Pictures paired with source code
--- START ---

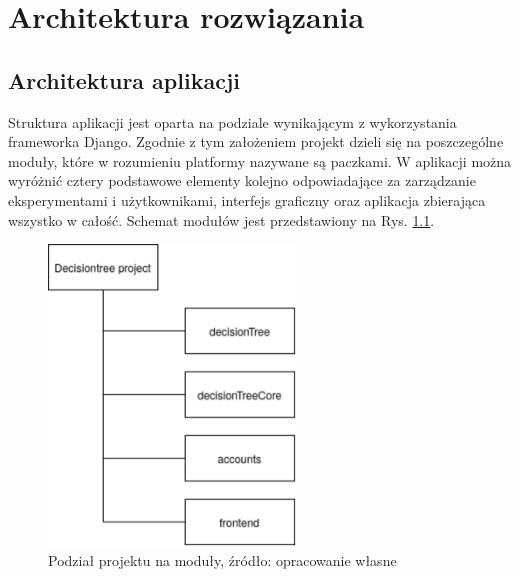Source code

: \chapter{Architektura rozwiązania}
\section{Architektura aplikacji}
Struktura aplikacji jest oparta na podziale wynikającym z wykorzystania frameworka Django. Zgodnie z tym założeniem projekt dzieli się na poszczególne moduły, które w rozumieniu platformy nazywane są paczkami.  W aplikacji można wyróżnić cztery podstawowe elementy kolejno odpowiadające za zarządzanie eksperymentami i użytkownikami, interfejs graficzny oraz aplikacja zbierająca wszystko w całość. Schemat modułów jest przedstawiony na Rys. \ref{rys4_packages}. 

\begin{figure}[htb]
	\centering
	\includegraphics[height=8cm]{grafika/packages.eps}
	\caption{Podział projektu na moduły, źródło: opracowanie własne}
	\label{rys4_packages}
\end{figure}

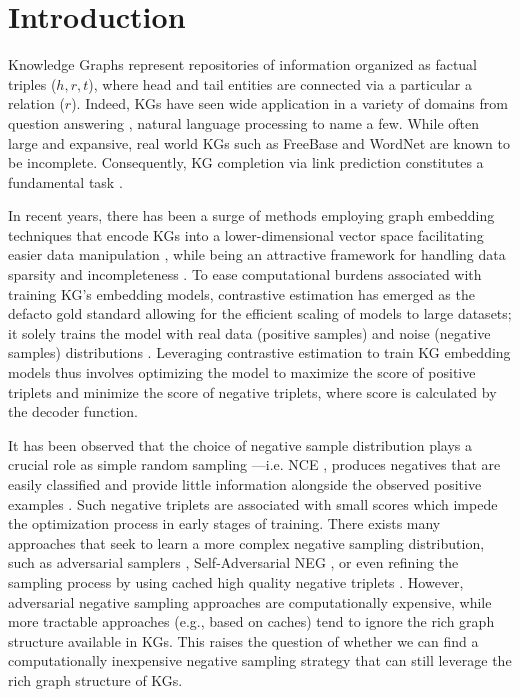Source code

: \section{Introduction}

Knowledge Graphs represent repositories of information organized as factual triples ($h,r,t$), where head and tail entities are connected via a particular a relation ($r$). Indeed, KGs have seen wide application in a variety of domains from question answering \cite{yao2014information, malinowski2014multi, hao2017end}, natural language processing \cite{berant2013semantic, yu2014improving, yang2019leveraging} to name a few. While often large and expansive, real world KGs such as FreeBase \cite{bollacker2008freebase} and WordNet \cite{miller1995wordnet} are known to be incomplete. Consequently, KG completion via link prediction constitutes a fundamental task \cite{sun2019rotate, kotnis2017analysis, angeli2013philosophers}.

In recent years, there has been a surge of methods employing graph embedding techniques that encode KGs into a lower-dimensional vector space facilitating easier data manipulation \cite{zhang2019nscaching}, while being an attractive framework for handling data sparsity and incompleteness \cite{wang2018incorporating}. To ease computational burdens associated with training KG's embedding models, contrastive estimation \cite{gutmann2010noise} has emerged as the defacto gold standard allowing for the efficient scaling of models to large datasets; it solely trains the model with real data (positive samples) and noise (negative samples) distributions \cite{ma2018noise}. Leveraging contrastive estimation to train KG embedding models thus involves optimizing the model to maximize the score of positive triplets and minimize the score of negative triplets, where score is calculated by the decoder function. %

It has been observed that the choice of negative sample distribution plays a crucial role as simple random sampling ---i.e. NCE \cite{gutmann2010noise}, produces negatives that are easily classified and provide little information alongside the observed positive examples \cite{zhang2019nscaching, wang2018incorporating}. Such negative triplets are associated with small scores which impede the optimization process in early stages of training. 
There exists many approaches that seek to learn a more complex negative sampling distribution, such as adversarial samplers \cite{cai2017kbgan, bose2018adversarial}, Self-Adversarial NEG \cite{sun2019rotate}, or even refining the sampling process by using cached high quality negative triplets \cite{zhang2019nscaching}. However, adversarial negative sampling approaches are computationally expensive, while more tractable approaches (e.g., based on caches) tend to ignore the rich graph structure available in KGs. This raises the question of whether we can find a computationally inexpensive negative sampling strategy that can still leverage the rich graph structure of KGs.

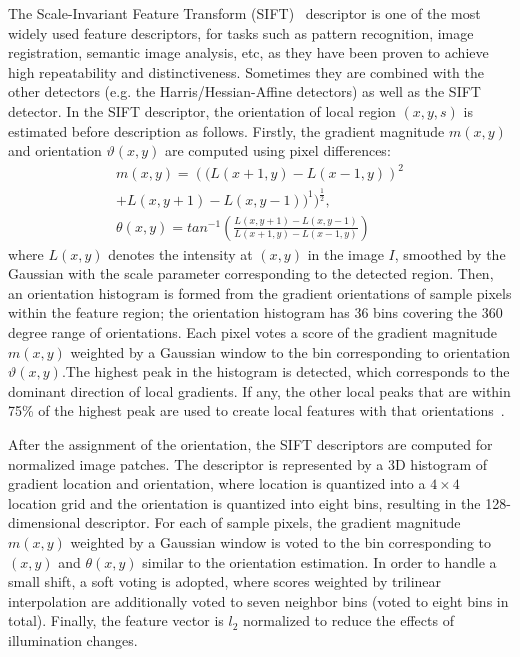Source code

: The Scale-Invariant Feature Transform (SIFT)~\cite{lowe2004distinctive} descriptor is one of the most widely used
feature descriptors, for tasks such as pattern recognition, image registration, semantic
image analysis, etc, as they have been proven to achieve high
repeatability and distinctiveness. Sometimes they are combined with the other
detectors (e.g. the Harris/Hessian-Affine detectors) as well
as the SIFT detector. In the SIFT descriptor, the orientation
of local region $(x, y, s)$ is estimated before description as
follows. Firstly, the gradient magnitude $m(x, y)$ and orientation $\vartheta(x, y)$ are computed using pixel differences:
 \begin{align}
  m(x,y) = \left((L(x+1,y) - L(x-1,y)\right)^2  \\
	  + L(x, y + 1) − L(x, y − 1))^1)^\frac{1}{2} , \\
	  \theta(x,y) = tan^{-1} \left( \frac{ L(x, y + 1) − L(x, y − 1)}{L(x+1,y) - L(x-1,y)}\right)
 \end{align}
where $L(x, y)$ denotes the intensity at $(x, y)$ in the image $I$,
smoothed by the Gaussian with the scale parameter corresponding to the detected region. 
Then, an orientation histogram is formed from the gradient orientations of sample
pixels within the feature region; the orientation histogram
has 36 bins covering the 360 degree range of orientations.
Each pixel votes a score of the gradient magnitude $m(x, y)$
weighted by a Gaussian window to the bin corresponding to orientation $\vartheta(x, y)$.The highest peak in the histogram is detected, which corresponds to the dominant direction of local gradients. If any, the other local peaks that are within 75\% of the highest peak are used to create local features with that orientations~\cite{lowe2004distinctive}.

After the assignment of the orientation, the SIFT descriptors are computed for normalized image patches. 
The descriptor is represented by a 3D histogram of gradient location and orientation, where location is quantized into a $4\times 4$ location grid and the orientation is quantized into eight bins, resulting in the 128-dimensional descriptor. For each of sample pixels, the gradient magnitude $m(x, y)$ weighted
by a Gaussian window is voted to the bin corresponding to $(x, y)$ and $\theta(x, y)$ similar to the orientation estimation. In order to handle a small shift, a soft voting is adopted, where
scores weighted by trilinear interpolation are additionally
voted to seven neighbor bins (voted to eight bins in total).
Finally, the feature vector is $l_2$ normalized to reduce the effects of illumination changes.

--- END ---

WHAT TO PRODUCE: What you return must be the entries above, exactly as they appear, without any pictures.

PROBLEM SOLUTION:
Source code

: \chapter{Architektura rozwiązania}
\section{Architektura aplikacji}
Struktura aplikacji jest oparta na podziale wynikającym z wykorzystania frameworka Django. Zgodnie z tym założeniem projekt dzieli się na poszczególne moduły, które w rozumieniu platformy nazywane są paczkami.  W aplikacji można wyróżnić cztery podstawowe elementy kolejno odpowiadające za zarządzanie eksperymentami i użytkownikami, interfejs graficzny oraz aplikacja zbierająca wszystko w całość. Schemat modułów jest przedstawiony na Rys. \ref{rys4_packages}. 

\begin{figure}[htb]
	\centering
	\includegraphics[height=8cm]{grafika/packages.eps}
	\caption{Podział projektu na moduły, źródło: opracowanie własne}
	\label{rys4_packages}
\end{figure}

Source code

: \section{Introduction}

Knowledge Graphs represent repositories of information organized as factual triples ($h,r,t$), where head and tail entities are connected via a particular a relation ($r$). Indeed, KGs have seen wide application in a variety of domains from question answering \cite{yao2014information, malinowski2014multi, hao2017end}, natural language processing \cite{berant2013semantic, yu2014improving, yang2019leveraging} to name a few. While often large and expansive, real world KGs such as FreeBase \cite{bollacker2008freebase} and WordNet \cite{miller1995wordnet} are known to be incomplete. Consequently, KG completion via link prediction constitutes a fundamental task \cite{sun2019rotate, kotnis2017analysis, angeli2013philosophers}.

In recent years, there has been a surge of methods employing graph embedding techniques that encode KGs into a lower-dimensional vector space facilitating easier data manipulation \cite{zhang2019nscaching}, while being an attractive framework for handling data sparsity and incompleteness \cite{wang2018incorporating}. To ease computational burdens associated with training KG's embedding models, contrastive estimation \cite{gutmann2010noise} has emerged as the defacto gold standard allowing for the efficient scaling of models to large datasets; it solely trains the model with real data (positive samples) and noise (negative samples) distributions \cite{ma2018noise}. Leveraging contrastive estimation to train KG embedding models thus involves optimizing the model to maximize the score of positive triplets and minimize the score of negative triplets, where score is calculated by the decoder function. %

It has been observed that the choice of negative sample distribution plays a crucial role as simple random sampling ---i.e. NCE \cite{gutmann2010noise}, produces negatives that are easily classified and provide little information alongside the observed positive examples \cite{zhang2019nscaching, wang2018incorporating}. Such negative triplets are associated with small scores which impede the optimization process in early stages of training. 
There exists many approaches that seek to learn a more complex negative sampling distribution, such as adversarial samplers \cite{cai2017kbgan, bose2018adversarial}, Self-Adversarial NEG \cite{sun2019rotate}, or even refining the sampling process by using cached high quality negative triplets \cite{zhang2019nscaching}. However, adversarial negative sampling approaches are computationally expensive, while more tractable approaches (e.g., based on caches) tend to ignore the rich graph structure available in KGs. This raises the question of whether we can find a computationally inexpensive negative sampling strategy that can still leverage the rich graph structure of KGs.

Source code

: The Scale-Invariant Feature Transform (SIFT)~\cite{lowe2004distinctive} descriptor is one of the most widely used
feature descriptors, for tasks such as pattern recognition, image registration, semantic
image analysis, etc, as they have been proven to achieve high
repeatability and distinctiveness. Sometimes they are combined with the other
detectors (e.g. the Harris/Hessian-Affine detectors) as well
as the SIFT detector. In the SIFT descriptor, the orientation
of local region $(x, y, s)$ is estimated before description as
follows. Firstly, the gradient magnitude $m(x, y)$ and orientation $\vartheta(x, y)$ are computed using pixel differences:
 \begin{align}
  m(x,y) = \left((L(x+1,y) - L(x-1,y)\right)^2  \\
	  + L(x, y + 1) − L(x, y − 1))^1)^\frac{1}{2} , \\
	  \theta(x,y) = tan^{-1} \left( \frac{ L(x, y + 1) − L(x, y − 1)}{L(x+1,y) - L(x-1,y)}\right)
 \end{align}
where $L(x, y)$ denotes the intensity at $(x, y)$ in the image $I$,
smoothed by the Gaussian with the scale parameter corresponding to the detected region. 
Then, an orientation histogram is formed from the gradient orientations of sample
pixels within the feature region; the orientation histogram
has 36 bins covering the 360 degree range of orientations.
Each pixel votes a score of the gradient magnitude $m(x, y)$
weighted by a Gaussian window to the bin corresponding to orientation $\vartheta(x, y)$.The highest peak in the histogram is detected, which corresponds to the dominant direction of local gradients. If any, the other local peaks that are within 75\% of the highest peak are used to create local features with that orientations~\cite{lowe2004distinctive}.

After the assignment of the orientation, the SIFT descriptors are computed for normalized image patches. 
The descriptor is represented by a 3D histogram of gradient location and orientation, where location is quantized into a $4\times 4$ location grid and the orientation is quantized into eight bins, resulting in the 128-dimensional descriptor. For each of sample pixels, the gradient magnitude $m(x, y)$ weighted
by a Gaussian window is voted to the bin corresponding to $(x, y)$ and $\theta(x, y)$ similar to the orientation estimation. In order to handle a small shift, a soft voting is adopted, where
scores weighted by trilinear interpolation are additionally
voted to seven neighbor bins (voted to eight bins in total).
Finally, the feature vector is $l_2$ normalized to reduce the effects of illumination changes.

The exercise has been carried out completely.